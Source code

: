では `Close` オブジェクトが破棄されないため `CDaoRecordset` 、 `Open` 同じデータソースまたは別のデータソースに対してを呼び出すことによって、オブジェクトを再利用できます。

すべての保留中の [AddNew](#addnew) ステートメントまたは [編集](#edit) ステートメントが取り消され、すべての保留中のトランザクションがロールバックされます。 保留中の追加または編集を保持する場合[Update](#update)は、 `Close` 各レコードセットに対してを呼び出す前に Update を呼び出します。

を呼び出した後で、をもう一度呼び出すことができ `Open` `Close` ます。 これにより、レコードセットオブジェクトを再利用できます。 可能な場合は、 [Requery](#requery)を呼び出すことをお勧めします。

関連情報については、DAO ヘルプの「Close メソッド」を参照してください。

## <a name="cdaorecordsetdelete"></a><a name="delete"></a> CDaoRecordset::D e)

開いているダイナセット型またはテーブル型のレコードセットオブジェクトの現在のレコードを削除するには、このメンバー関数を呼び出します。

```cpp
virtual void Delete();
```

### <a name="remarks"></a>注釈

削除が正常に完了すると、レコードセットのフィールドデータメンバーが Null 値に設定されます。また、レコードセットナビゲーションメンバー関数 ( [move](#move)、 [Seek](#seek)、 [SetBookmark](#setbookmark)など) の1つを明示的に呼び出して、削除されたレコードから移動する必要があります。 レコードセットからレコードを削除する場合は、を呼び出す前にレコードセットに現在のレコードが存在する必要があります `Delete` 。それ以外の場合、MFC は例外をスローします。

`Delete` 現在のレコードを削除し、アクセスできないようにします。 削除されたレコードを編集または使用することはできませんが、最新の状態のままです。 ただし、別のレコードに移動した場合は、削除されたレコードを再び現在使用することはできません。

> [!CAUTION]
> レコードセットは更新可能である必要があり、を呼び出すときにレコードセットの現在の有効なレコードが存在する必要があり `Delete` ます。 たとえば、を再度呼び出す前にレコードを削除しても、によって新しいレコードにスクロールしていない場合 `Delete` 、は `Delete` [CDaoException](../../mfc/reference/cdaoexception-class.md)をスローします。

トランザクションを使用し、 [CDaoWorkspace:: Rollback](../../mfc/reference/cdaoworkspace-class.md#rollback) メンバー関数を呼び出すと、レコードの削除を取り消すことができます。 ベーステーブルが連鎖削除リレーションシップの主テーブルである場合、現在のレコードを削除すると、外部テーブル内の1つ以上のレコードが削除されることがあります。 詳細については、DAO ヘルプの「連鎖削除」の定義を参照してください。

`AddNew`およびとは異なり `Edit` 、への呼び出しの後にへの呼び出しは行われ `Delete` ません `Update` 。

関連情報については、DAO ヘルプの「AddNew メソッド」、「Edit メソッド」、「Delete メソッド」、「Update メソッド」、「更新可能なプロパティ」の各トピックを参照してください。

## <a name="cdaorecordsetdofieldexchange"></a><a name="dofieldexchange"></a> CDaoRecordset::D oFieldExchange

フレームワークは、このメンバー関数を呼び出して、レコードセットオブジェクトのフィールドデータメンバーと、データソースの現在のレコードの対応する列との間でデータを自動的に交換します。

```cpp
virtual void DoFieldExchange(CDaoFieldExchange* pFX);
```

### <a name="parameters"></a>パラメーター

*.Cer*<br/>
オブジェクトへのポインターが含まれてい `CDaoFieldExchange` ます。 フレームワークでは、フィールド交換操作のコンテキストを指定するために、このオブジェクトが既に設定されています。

════════════════════

(Task details): Return the lines of the listing where the string "Close" appears.

(Output of the exercise):
:では `Close` オブジェクトが破棄されないため `CDaoRecordset` 、 `Open` 同じデータソースまたは別のデータソースに対してを呼び出すことによって、オブジェクトを再利用できます。
すべての保留中の [AddNew](#addnew) ステートメントまたは [編集](#edit) ステートメントが取り消され、すべての保留中のトランザクションがロールバックされます。 保留中の追加または編集を保持する場合[Update](#update)は、 `Close` 各レコードセットに対してを呼び出す前に Update を呼び出します。
を呼び出した後で、をもう一度呼び出すことができ `Open` `Close` ます。 これにより、レコードセットオブジェクトを再利用できます。 可能な場合は、 [Requery](#requery)を呼び出すことをお勧めします。
関連情報については、DAO ヘルプの「Close メソッド」を参照してください。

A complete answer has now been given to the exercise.